> **DATA SUPPLIED**:
○ ○ ○

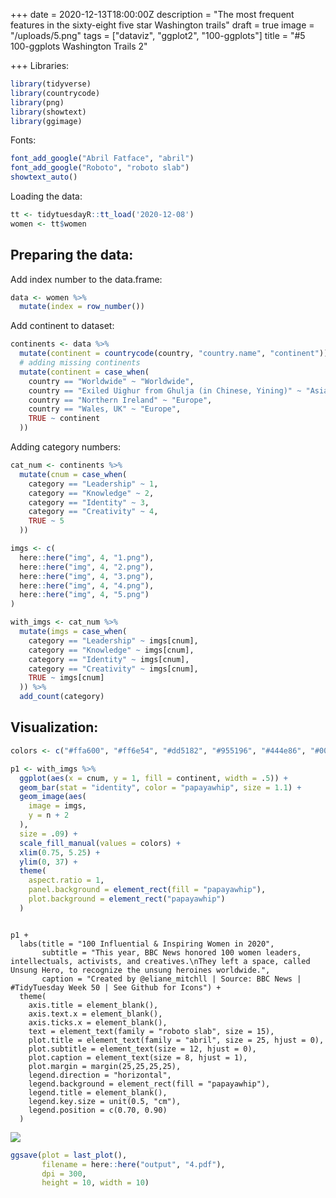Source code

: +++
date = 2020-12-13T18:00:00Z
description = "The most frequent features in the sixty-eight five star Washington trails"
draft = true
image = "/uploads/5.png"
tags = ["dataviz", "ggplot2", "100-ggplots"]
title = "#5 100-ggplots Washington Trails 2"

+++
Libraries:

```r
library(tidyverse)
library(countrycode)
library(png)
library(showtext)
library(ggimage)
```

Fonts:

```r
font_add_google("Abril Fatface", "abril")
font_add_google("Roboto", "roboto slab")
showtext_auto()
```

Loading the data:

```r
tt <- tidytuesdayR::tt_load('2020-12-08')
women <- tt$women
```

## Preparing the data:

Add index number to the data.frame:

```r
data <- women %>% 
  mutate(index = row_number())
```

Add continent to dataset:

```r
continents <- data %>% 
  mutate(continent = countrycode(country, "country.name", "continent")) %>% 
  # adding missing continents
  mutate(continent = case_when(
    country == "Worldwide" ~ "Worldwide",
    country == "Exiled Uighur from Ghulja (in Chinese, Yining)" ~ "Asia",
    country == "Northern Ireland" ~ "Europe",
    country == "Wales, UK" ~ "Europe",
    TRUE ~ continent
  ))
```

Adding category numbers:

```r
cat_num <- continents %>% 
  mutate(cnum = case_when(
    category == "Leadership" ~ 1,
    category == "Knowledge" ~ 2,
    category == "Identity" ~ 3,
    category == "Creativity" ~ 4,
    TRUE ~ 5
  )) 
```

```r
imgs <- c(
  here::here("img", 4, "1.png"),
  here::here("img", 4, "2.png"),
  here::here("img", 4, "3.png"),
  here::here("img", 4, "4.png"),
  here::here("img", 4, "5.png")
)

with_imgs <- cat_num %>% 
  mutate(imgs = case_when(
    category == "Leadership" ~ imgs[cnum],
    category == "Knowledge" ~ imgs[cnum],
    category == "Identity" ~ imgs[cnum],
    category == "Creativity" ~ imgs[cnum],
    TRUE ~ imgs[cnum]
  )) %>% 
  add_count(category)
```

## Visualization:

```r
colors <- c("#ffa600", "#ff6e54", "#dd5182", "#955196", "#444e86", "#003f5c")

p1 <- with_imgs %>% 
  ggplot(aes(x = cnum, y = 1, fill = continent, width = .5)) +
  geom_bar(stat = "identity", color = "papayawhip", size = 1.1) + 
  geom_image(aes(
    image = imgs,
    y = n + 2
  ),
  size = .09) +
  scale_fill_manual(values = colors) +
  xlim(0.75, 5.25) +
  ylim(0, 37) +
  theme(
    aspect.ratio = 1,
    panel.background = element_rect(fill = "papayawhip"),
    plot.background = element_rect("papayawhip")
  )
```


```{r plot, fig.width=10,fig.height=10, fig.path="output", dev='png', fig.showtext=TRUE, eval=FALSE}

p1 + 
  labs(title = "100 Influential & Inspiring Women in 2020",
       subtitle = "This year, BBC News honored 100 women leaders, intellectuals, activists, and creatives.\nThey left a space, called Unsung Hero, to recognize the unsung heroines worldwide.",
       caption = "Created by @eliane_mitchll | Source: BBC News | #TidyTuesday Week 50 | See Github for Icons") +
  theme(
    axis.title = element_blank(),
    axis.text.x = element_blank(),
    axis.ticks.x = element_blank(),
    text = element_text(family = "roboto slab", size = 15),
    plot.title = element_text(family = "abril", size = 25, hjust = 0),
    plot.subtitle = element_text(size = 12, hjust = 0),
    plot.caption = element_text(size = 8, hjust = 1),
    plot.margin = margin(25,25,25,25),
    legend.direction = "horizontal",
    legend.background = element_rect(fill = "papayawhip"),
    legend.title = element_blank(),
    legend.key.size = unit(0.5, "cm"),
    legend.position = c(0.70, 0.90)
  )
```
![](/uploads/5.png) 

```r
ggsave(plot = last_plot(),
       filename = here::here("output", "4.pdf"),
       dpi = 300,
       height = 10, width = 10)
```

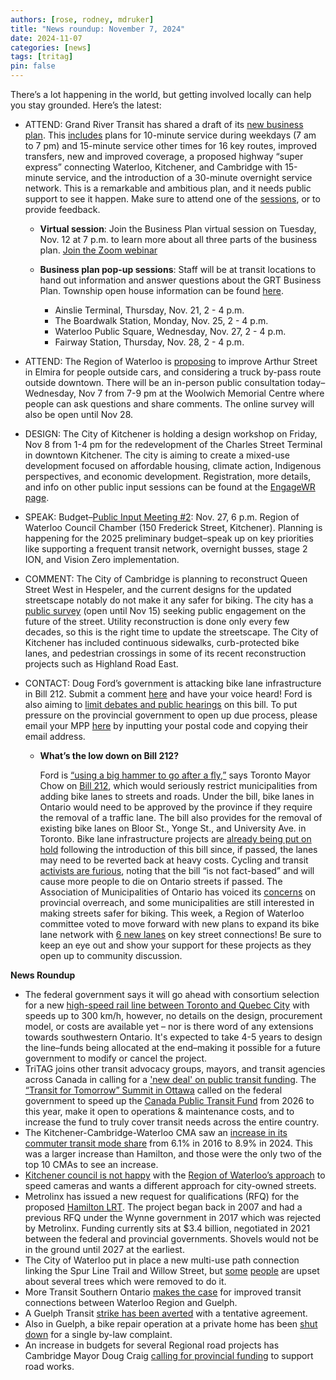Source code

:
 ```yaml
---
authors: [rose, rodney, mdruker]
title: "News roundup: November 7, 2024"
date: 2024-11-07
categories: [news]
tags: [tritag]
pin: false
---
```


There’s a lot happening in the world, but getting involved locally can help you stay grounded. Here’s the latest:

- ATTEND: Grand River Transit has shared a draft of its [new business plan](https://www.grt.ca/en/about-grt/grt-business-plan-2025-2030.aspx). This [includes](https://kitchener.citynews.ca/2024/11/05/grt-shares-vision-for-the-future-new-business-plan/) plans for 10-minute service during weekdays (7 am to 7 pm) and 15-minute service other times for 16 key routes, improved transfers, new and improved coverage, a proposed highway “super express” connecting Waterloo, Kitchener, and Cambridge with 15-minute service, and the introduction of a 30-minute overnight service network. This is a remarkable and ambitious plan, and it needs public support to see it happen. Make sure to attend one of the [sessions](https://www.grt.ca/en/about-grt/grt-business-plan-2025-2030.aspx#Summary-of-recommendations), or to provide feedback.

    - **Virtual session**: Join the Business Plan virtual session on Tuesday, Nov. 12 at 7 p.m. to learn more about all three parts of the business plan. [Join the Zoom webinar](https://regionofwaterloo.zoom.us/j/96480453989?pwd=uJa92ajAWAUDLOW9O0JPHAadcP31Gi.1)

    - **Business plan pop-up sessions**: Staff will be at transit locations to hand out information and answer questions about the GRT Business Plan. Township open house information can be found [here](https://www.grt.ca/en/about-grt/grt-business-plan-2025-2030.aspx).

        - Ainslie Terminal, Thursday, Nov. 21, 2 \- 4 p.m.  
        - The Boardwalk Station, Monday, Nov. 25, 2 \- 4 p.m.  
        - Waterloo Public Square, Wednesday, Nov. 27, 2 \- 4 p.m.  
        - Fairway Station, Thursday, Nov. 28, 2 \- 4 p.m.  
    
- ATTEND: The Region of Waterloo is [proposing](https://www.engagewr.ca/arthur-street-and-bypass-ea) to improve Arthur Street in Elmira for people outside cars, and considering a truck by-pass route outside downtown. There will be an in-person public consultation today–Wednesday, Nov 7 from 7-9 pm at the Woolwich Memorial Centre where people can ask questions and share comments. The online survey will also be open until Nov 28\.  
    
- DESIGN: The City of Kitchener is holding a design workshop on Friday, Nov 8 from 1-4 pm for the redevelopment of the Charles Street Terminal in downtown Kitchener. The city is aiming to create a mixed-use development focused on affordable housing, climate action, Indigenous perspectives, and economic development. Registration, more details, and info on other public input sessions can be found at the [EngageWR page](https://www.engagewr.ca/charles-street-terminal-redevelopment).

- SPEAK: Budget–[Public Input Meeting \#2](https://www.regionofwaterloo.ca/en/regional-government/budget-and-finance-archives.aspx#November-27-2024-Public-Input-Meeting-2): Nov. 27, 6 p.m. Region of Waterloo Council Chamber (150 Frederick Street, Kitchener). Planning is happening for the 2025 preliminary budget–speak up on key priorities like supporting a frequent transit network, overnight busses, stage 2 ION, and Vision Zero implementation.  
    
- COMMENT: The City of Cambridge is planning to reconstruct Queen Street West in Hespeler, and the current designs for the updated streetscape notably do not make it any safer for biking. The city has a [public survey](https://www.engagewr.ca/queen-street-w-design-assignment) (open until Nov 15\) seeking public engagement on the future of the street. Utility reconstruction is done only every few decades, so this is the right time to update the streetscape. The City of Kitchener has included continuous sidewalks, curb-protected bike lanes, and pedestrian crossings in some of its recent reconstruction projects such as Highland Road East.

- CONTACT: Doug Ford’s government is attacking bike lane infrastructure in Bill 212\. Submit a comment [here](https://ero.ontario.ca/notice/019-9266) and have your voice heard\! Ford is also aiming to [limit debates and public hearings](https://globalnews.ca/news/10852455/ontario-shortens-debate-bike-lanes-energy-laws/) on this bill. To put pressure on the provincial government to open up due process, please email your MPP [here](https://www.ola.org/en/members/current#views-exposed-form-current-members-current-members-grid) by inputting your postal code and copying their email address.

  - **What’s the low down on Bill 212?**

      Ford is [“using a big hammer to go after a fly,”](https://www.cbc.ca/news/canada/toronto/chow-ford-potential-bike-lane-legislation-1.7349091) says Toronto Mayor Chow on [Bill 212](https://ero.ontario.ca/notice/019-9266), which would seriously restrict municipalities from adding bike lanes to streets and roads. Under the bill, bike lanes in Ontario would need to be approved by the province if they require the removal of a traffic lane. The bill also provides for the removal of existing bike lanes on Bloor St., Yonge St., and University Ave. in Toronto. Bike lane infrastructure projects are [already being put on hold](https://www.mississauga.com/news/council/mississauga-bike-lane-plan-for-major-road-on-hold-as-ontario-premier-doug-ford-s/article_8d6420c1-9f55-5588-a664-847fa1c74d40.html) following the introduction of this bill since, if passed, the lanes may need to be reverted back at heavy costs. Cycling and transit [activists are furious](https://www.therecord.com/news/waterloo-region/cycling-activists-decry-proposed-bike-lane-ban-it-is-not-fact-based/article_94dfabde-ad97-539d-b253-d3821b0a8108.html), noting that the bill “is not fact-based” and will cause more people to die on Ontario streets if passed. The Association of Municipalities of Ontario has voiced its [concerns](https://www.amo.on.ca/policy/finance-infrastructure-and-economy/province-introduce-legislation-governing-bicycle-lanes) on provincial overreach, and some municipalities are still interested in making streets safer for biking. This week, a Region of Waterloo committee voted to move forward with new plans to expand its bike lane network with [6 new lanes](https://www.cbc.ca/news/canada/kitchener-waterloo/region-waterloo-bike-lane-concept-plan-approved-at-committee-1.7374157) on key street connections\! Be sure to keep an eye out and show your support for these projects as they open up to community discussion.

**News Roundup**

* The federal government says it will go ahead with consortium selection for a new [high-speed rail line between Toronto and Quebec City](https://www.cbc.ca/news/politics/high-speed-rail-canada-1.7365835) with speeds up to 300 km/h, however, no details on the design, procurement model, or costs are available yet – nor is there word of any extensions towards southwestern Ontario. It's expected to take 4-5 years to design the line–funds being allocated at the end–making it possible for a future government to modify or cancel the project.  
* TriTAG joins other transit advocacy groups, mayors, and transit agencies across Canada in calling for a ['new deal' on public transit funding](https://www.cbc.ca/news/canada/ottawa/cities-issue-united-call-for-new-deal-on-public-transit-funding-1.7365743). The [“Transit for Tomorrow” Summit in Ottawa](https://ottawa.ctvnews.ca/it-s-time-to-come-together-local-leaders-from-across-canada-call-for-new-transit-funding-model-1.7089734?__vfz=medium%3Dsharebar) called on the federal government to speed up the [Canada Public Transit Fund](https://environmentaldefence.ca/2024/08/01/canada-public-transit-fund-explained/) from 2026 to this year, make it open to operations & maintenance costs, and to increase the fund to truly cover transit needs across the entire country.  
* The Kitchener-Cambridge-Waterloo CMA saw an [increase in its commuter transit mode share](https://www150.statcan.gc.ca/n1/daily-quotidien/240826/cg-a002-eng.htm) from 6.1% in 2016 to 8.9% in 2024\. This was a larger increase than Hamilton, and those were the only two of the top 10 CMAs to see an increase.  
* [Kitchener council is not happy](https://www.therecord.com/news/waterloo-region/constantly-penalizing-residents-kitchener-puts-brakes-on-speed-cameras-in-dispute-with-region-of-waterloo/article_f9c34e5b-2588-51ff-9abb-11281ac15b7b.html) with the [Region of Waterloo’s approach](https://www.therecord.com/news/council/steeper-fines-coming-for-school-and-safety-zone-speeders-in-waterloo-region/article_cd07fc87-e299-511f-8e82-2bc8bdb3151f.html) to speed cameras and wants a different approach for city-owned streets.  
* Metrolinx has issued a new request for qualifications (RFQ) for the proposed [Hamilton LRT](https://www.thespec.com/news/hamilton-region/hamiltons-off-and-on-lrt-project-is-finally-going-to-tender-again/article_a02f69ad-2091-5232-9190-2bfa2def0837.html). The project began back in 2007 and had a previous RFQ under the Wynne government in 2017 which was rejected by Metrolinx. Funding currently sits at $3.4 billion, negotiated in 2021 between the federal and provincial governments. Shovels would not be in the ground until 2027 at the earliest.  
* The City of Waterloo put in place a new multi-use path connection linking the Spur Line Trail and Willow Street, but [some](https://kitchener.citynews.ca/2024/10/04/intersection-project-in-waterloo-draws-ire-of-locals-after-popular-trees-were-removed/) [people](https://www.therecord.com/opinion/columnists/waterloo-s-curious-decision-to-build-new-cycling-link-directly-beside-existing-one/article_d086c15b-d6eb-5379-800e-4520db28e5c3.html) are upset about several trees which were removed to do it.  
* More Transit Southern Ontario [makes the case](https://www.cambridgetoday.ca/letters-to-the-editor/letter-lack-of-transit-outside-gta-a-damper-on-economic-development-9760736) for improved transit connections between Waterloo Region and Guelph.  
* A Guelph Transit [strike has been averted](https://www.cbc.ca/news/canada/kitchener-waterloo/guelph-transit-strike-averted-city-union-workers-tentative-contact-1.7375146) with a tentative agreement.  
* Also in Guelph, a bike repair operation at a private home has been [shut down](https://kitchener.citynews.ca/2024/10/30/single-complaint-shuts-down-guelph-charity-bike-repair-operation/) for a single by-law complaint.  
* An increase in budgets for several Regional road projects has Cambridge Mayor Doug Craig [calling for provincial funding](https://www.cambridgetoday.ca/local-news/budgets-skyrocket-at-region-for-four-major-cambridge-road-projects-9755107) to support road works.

○ ○ ○

Go through the material above line by line and work out how many lines contain the word "caption"; give only that number.

> **RESULT OF THE TASK**: 2